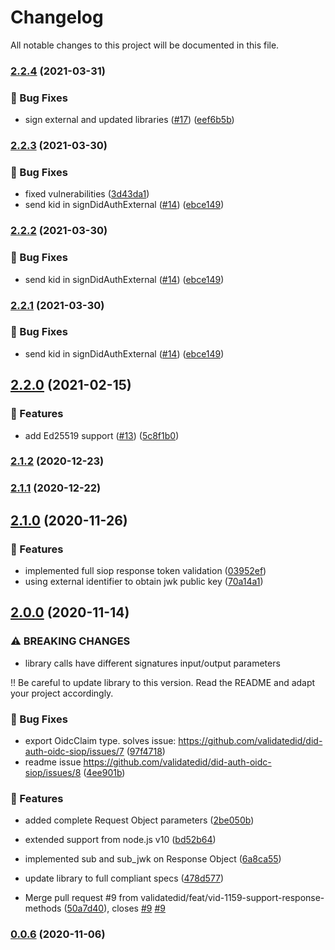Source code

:# Changelog

All notable changes to this project will be documented in this file.

### [2.2.4](https://github.com/validatedid/did-auth-oidc-siop/compare/v2.2.3...v2.2.4) (2021-03-31)

### 🐛 Bug Fixes

- sign external and updated libraries ([#17](https://github.com/validatedid/did-auth-oidc-siop/issues/17)) ([eef6b5b](https://github.com/validatedid/did-auth-oidc-siop/commit/eef6b5bb751257f69c06b3f49a6b6f34417cc41a))

### [2.2.3](https://github.com/validatedid/did-auth-oidc-siop/compare/v2.2.0...v2.2.3) (2021-03-30)

### 🐛 Bug Fixes

- fixed vulnerabilities ([3d43da1](https://github.com/validatedid/did-auth-oidc-siop/commit/3d43da10a474229841aebde1ea91e8bcc472badd))
- send kid in signDidAuthExternal ([#14](https://github.com/validatedid/did-auth-oidc-siop/issues/14)) ([ebce149](https://github.com/validatedid/did-auth-oidc-siop/commit/ebce149d03e8dfcd6e92e580b5c6ca2ed689819a))

### [2.2.2](https://github.com/validatedid/did-auth-oidc-siop/compare/v2.2.0...v2.2.2) (2021-03-30)

### 🐛 Bug Fixes

- send kid in signDidAuthExternal ([#14](https://github.com/validatedid/did-auth-oidc-siop/issues/14)) ([ebce149](https://github.com/validatedid/did-auth-oidc-siop/commit/ebce149d03e8dfcd6e92e580b5c6ca2ed689819a))

### [2.2.1](https://github.com/validatedid/did-auth-oidc-siop/compare/v2.2.0...v2.2.1) (2021-03-30)

### 🐛 Bug Fixes

- send kid in signDidAuthExternal ([#14](https://github.com/validatedid/did-auth-oidc-siop/issues/14)) ([ebce149](https://github.com/validatedid/did-auth-oidc-siop/commit/ebce149d03e8dfcd6e92e580b5c6ca2ed689819a))

## [2.2.0](https://github.com/validatedid/did-auth-oidc-siop/compare/v2.1.1...v2.2.0) (2021-02-15)

### 🚀 Features

- add Ed25519 support ([#13](https://github.com/validatedid/did-auth-oidc-siop/issues/13)) ([5c8f1b0](https://github.com/validatedid/did-auth-oidc-siop/commit/5c8f1b05d12fb32e246bb92de47a8a0879bb02f4))

### [2.1.2](https://github.com/validatedid/did-auth-oidc-siop/compare/v2.1.1...v2.1.2) (2020-12-23)

### [2.1.1](https://github.com/validatedid/did-auth-oidc-siop/compare/v2.1.0...v2.1.1) (2020-12-22)

## [2.1.0](https://github.com/validatedid/did-auth-oidc-siop/compare/v2.0.0...v2.1.0) (2020-11-26)

### 🚀 Features

- implemented full siop response token validation ([03952ef](https://github.com/validatedid/did-auth-oidc-siop/commit/03952efe8ed63fe785e4d9a1e4e7f7ef1e30f251))
- using external identifier to obtain jwk public key ([70a14a1](https://github.com/validatedid/did-auth-oidc-siop/commit/70a14a1abcd64273357fd1b901586af48c51ca1d))

## [2.0.0](https://github.com/validatedid/did-auth-oidc-siop/compare/v0.0.5...v2.0.0) (2020-11-14)

### ⚠ BREAKING CHANGES

- library calls have different signatures input/output parameters

!! Be careful to update library to this version. Read the README and adapt your project accordingly.

### 🐛 Bug Fixes

- export OidcClaim type. solves issue: https://github.com/validatedid/did-auth-oidc-siop/issues/7 ([97f4718](https://github.com/validatedid/did-auth-oidc-siop/commit/97f47184514916943a1670500d83df077683d326))
- readme issue https://github.com/validatedid/did-auth-oidc-siop/issues/8 ([4ee901b](https://github.com/validatedid/did-auth-oidc-siop/commit/4ee901bce5f44a8d893e11b446a182f0ecbef8ae))

### 🚀 Features

- added complete Request Object parameters ([2be050b](https://github.com/validatedid/did-auth-oidc-siop/commit/2be050b3df99098ba62f784cdabed78b499a04f4))
- extended support from node.js v10 ([bd52b64](https://github.com/validatedid/did-auth-oidc-siop/commit/bd52b645277420cd321bdf489e11a53a187b179c))
- implemented sub and sub_jwk on Response Object ([6a8ca55](https://github.com/validatedid/did-auth-oidc-siop/commit/6a8ca55dae3e53ea6eda1db865e6370f7b27bd7a))
- update library to full compliant specs ([478d577](https://github.com/validatedid/did-auth-oidc-siop/commit/478d57723b7a30543aeeec2c6497c82f273a2c34))

- Merge pull request #9 from validatedid/feat/vid-1159-support-response-methods ([50a7d40](https://github.com/validatedid/did-auth-oidc-siop/commit/50a7d4068cbc7e78d724f75be70a920c5adb2798)), closes [#9](https://github.com/validatedid/did-auth-oidc-siop/issues/9) [#9](https://github.com/validatedid/did-auth-oidc-siop/issues/9)

### [0.0.6](https://github.com/validatedid/did-auth-oidc-siop/compare/v0.0.1...v0.0.6) (2020-11-06)
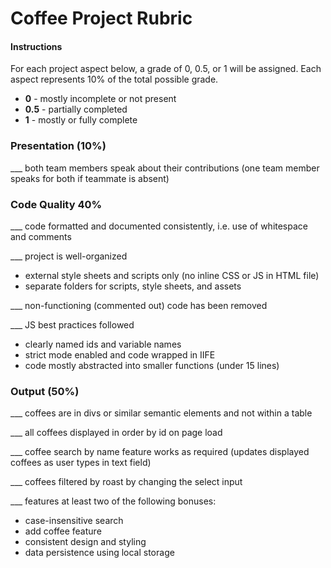 # Coffee Project Rubric

#### Instructions

For each project aspect below, a grade of 0, 0.5, or 1 will be assigned. Each aspect represents 10% of the total possible grade.

- **0** - mostly incomplete or not present 
- **0.5** - partially completed 
- **1** - mostly or fully complete

### Presentation (10%)

___ both team members speak about their contributions (one team member speaks for both if teammate is absent)


### Code Quality 40%

___ code formatted and documented consistently, i.e. use of whitespace and comments
  
___ project is well-organized

- external style sheets and scripts only (no inline CSS or JS in HTML file)
- separate folders for scripts, style sheets, and assets
  
___ non-functioning (commented out) code has been removed
  
___ JS best practices followed 
	
- clearly named ids and variable names
- strict mode enabled and code wrapped in IIFE
- code mostly abstracted into smaller functions (under 15 lines) 


### Output (50%)

___ coffees are in divs or similar semantic elements and not within a table

___ all coffees displayed in order by id on page load

___ coffee search by name feature works as required (updates displayed coffees as user types in text field)

___ coffees filtered by roast by changing the select input

___ features at least two of the following bonuses:

- case-insensitive search
- add coffee feature
- consistent design and styling
- data persistence using local storage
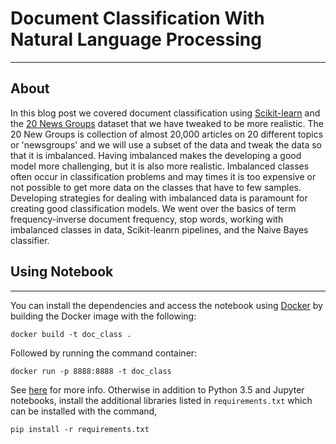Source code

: # Document Classification With Natural Language Processing
-----------------

## About
In this blog post we covered document classification using <a href="http://scikit-learn.org/">Scikit-learn</a> and the <a href="http://qwone.com/~jason/20Newsgroups/">20 News Groups</a> dataset that we have tweaked to be more realistic. The 20 New Groups is collection of almost 20,000 articles on 20 different topics or 'newsgroups' and we will use a subset of the data and tweak the data so that it is imbalanced. Having imbalanced makes the developing a good model more challenging, but it is also more realistic. Imbalanced classes often occur in classification problems and may times it is too expensive or not possible to get more data on the classes that have to few samples. Developing strategies for dealing with imbalanced data is paramount for creating good classification models.  We went over the basics of term frequency-inverse document frequency, stop words, working with imbalanced classes in data, Scikit-leanrn pipelines, and the Naive Bayes classifier.


## Using Notebook
-----------------

You can install the dependencies and access the notebook using <a href="https://www.docker.com/">Docker</a> by building the Docker image with the following:


	docker build -t doc_class .

Followed by running the command container:

	docker run -p 8888:8888 -t doc_class


See <a href="https://jupyter-docker-stacks.readthedocs.io/en/latest/index.html">here</a> for more info.  Otherwise in addition to Python 3.5 and Jupyter notebooks, install the additional libraries listed in <code>requirements.txt</code> which can be installed with the command,

	pip install -r requirements.txt

	

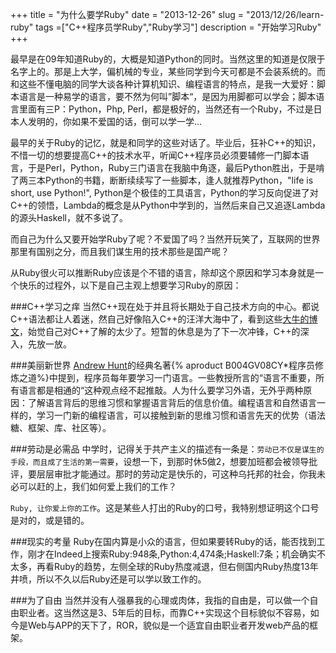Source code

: +++
title = "为什么要学Ruby"
date = "2013-12-26"
slug = "2013/12/26/learn-ruby"
tags =["C++程序员学Ruby","Ruby学习"]
description = "开始学习Ruby"
+++

  最早是在09年知道Ruby的，大概是知道Python的同时。当然这里的知道是仅限于名字上的。那是上大学，偏机械的专业，某些同学到今天可都是不会装系统的。而和这些不懂电脑的同学大谈各种计算机知识、编程语言的特点，是我一大爱好：脚本语言是一种易学的语言，要不然为何叫”脚本“，是因为用脚都可以学会；脚本语言里面有三P：Python，Php, Perl，都是极好的，当然还有一个Ruby，不过是日本人发明的，你如果不爱国的话，倒可以学一学...

  最早的关于Ruby的记忆，就是和同学的这些对话了。毕业后，狂补C++的知识，不惜一切的想要提高C++的技术水平，听闻C++程序员必须要辅修一门脚本语言，于是Perl，Python，Ruby三门语言在我脑中角逐，最后Python胜出，于是啃了两三本Python的书籍，断断续续写了一些脚本，逢人就推荐Python，"life is short, use Python!", Python是个极佳的工具语言，Python的学习反向促进了对C++的领悟，Lambda的概念是从Python中学到的，当然后来自己又追逐Lambda的源头Haskell，就不多说了。

  而自己为什么又要开始学Ruby了呢？不爱国了吗？当然开玩笑了，互联网的世界那里有国别之分，而且我们谋生用的技术那些是国产呢？

  从Ruby很火可以推断Ruby应该是个不错的语言，除却这个原因和学习本身就是一个快乐的过程外，以下是自己主观上想要学习Ruby的原因：

###C++学习之痒
当然C++现在处于并且将长期处于自己技术方向的中心。都说C++语法都让人着迷，然自己好像陷入C++的汪洋大海中了，看到这些[大牛的博文][1]，始觉自己对C++了解的太少了。短暂的休息是为了下一次冲锋，C++的深入，先放一放。

###美丽新世界
[Andrew Hunt][2]的经典名著{% aproduct B004GV08CY*程序员修炼之道%}中提到，程序员每年要学习一门语言。一些教授所言的“语言不重要，所有语言都是相通的“这种观点经不起推敲。人为什么要学习外语，无外乎两种原因：了解语言背后的思维习惯和掌握语言背后的信息价值。编程语言和自然语言一样的，学习一门新的编程语言，可以接触到新的思维习惯和语言先天的优势（语法糖、框架、库、社区等）。

###劳动是必需品
中学时，记得关于共产主义的描述有一条是：`劳动已不仅是谋生的手段，而且成了生活的第一需要`，设想一下，到那时休5做2，想要加班都会被领导批评，要层层审批才能通过。那时的劳动定是快乐的，可这种乌托邦的社会，你我未必可以赶的上，我们如何爱上我们的工作？

`Ruby, 让你爱上你的工作`。这是某些人打出的Ruby的口号，我特别想证明这个口号是对的，或是错的。

###现实的考量
Ruby在国内算是小众的语言，但如果要转Ruby的话，能否找到工作，刚才在Indeed上搜索Ruby:948条,Python:4,474条;Haskell:7条；机会确实不太多，再看Ruby的趋势，左侧全球的Ruby热度减退，但右侧国内Ruby热度13年井喷，所以不久以后Ruby还是可以学以致工作的。

<script type="text/javascript" src="//www.google.com/trends/embed.js?hl=en-US&q=/m/06ff5&cmpt=q&content=1&cid=TIMESERIES_GRAPH_0&export=5&w=400&h=330"></script>

<script type="text/javascript" src="//www.google.com/trends/embed.js?hl=en-US&q=Ruby&geo=CN&cmpt=geo&content=1&cid=TIMESERIES_GRAPH_0&export=5&w=350&h=330"></script>
###为了自由
当然并没有人强暴我的心理或肉体，我指的自由是，可以做一个自由职业者。这当然这是3、5年后的目标，而靠C++实现这个目标貌似不容易，如今是Web与APP的天下了，ROR，貌似是一个适宜自由职业者开发web产品的框架。



[1]: /blog/2013/12/12/cpp-blogs/
[2]: http://en.wikipedia.org/wiki/Andy_Hunt_(author)

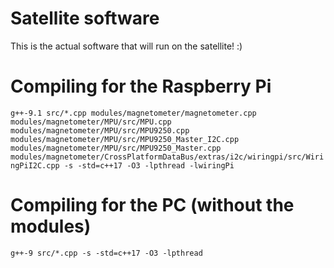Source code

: # Satellite software
This is the actual software that will run on the satellite! :)
# Compiling for the Raspberry Pi
`g++-9.1 src/*.cpp modules/magnetometer/magnetometer.cpp modules/magnetometer/MPU/src/MPU.cpp modules/magnetometer/MPU/src/MPU9250.cpp modules/magnetometer/MPU/src/MPU9250_Master_I2C.cpp modules/magnetometer/MPU/src/MPU9250_Master.cpp modules/magnetometer/CrossPlatformDataBus/extras/i2c/wiringpi/src/WiringPiI2C.cpp -s -std=c++17 -O3 -lpthread -lwiringPi`
# Compiling for the PC (without the modules)
`g++-9 src/*.cpp -s -std=c++17 -O3 -lpthread`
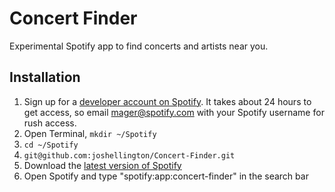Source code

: # Concert Finder

Experimental Spotify app to find concerts and artists near you.

## Installation

 1. Sign up for a [developer account on Spotify](http://developer.spotify.com/en/spotify-apps-api/developer-signup/). It takes about 24 hours to get access, so email mager@spotify.com with your Spotify username for rush access.
 2. Open Terminal, `mkdir ~/Spotify`
 3. `cd ~/Spotify`
 4. `git@github.com:joshellington/Concert-Finder.git`
 5. Download the [latest version of Spotify](http://spotify.com/download)
 6. Open Spotify and type "spotify:app:concert-finder" in the search bar
 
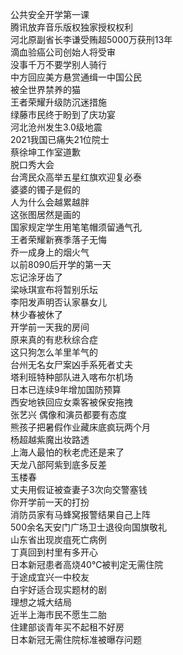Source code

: 公共安全开学第一课  
腾讯放弃音乐版权独家授权权利  
河北原副省长李谦受贿超5000万获刑13年  
滴血验癌公司创始人将受审  
没事千万不要学别人骑行  
中方回应美方悬赏通缉一中国公民  
被全世界禁养的猫  
王者荣耀升级防沉迷措施  
绿藤市民终于盼到了庆功宴  
河北沧州发生3.0级地震  
2021我国已痛失21位院士  
蔡徐坤工作室道歉  
脱口秀大会  
台湾民众高举五星红旗欢迎复必泰  
婆婆的镯子是假的  
人为什么会越累越胖  
这张图居然是画的  
国家规定学生用笔笔帽须留通气孔  
王者荣耀新赛季落子无悔  
乔一成身上的烟火气  
以前8090后开学的第一天  
忘记涂牙齿了  
梁咏琪宣布将暂别乐坛  
李阳发声明否认家暴女儿  
林少春被休了  
开学前一天我的房间  
原来真的有悲秋综合症  
这只狗怎么羊里羊气的  
台州无名女尸案凶手系死者丈夫  
塔利班特种部队进入喀布尔机场  
日本已连续9年增加国防预算  
西安地铁回应女乘客被保安拖拽  
张艺兴 偶像和演员都要有态度  
熊孩子把暑假作业藏床底疯玩两个月  
杨超越紫魔出妆路透  
上海人最怕的秋老虎还是来了  
天龙八部阿紫到底多反差  
玉楼春  
丈夫用假证被查妻子3次向交警塞钱  
你开学前一天的打扮  
消防员家有马蜂窝报警结果自己上阵  
500余名天安门广场卫士退役向国旗敬礼  
山东省出现炭疽死亡病例  
丁真回到村里有多开心  
日本新冠患者高烧40℃被判定无需住院  
于途成宜兴一中校友  
白宇好适合现实题材的剧  
理想之城大结局  
近半上海市民不愿生二胎  
住建部谈青年买不起租不好房  
日本新冠无需住院标准被曝存问题  

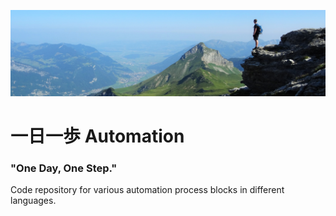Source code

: ![](step.jpg)

# 一日一歩 Automation 
### "One Day, One Step."

Code repository for various automation process blocks in different languages.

About this exercise:
Using the entries above, extract exactly the span from the line with "best practices followed" to the line with "on page load", both lines included; leave out everything else.

Result of this task:
___ JS best practices followed 
	
- clearly named ids and variable names
- strict mode enabled and code wrapped in IIFE
- code mostly abstracted into smaller functions (under 15 lines) 


### Output (50%)

___ coffees are in divs or similar semantic elements and not within a table

___ all coffees displayed in order by id on page load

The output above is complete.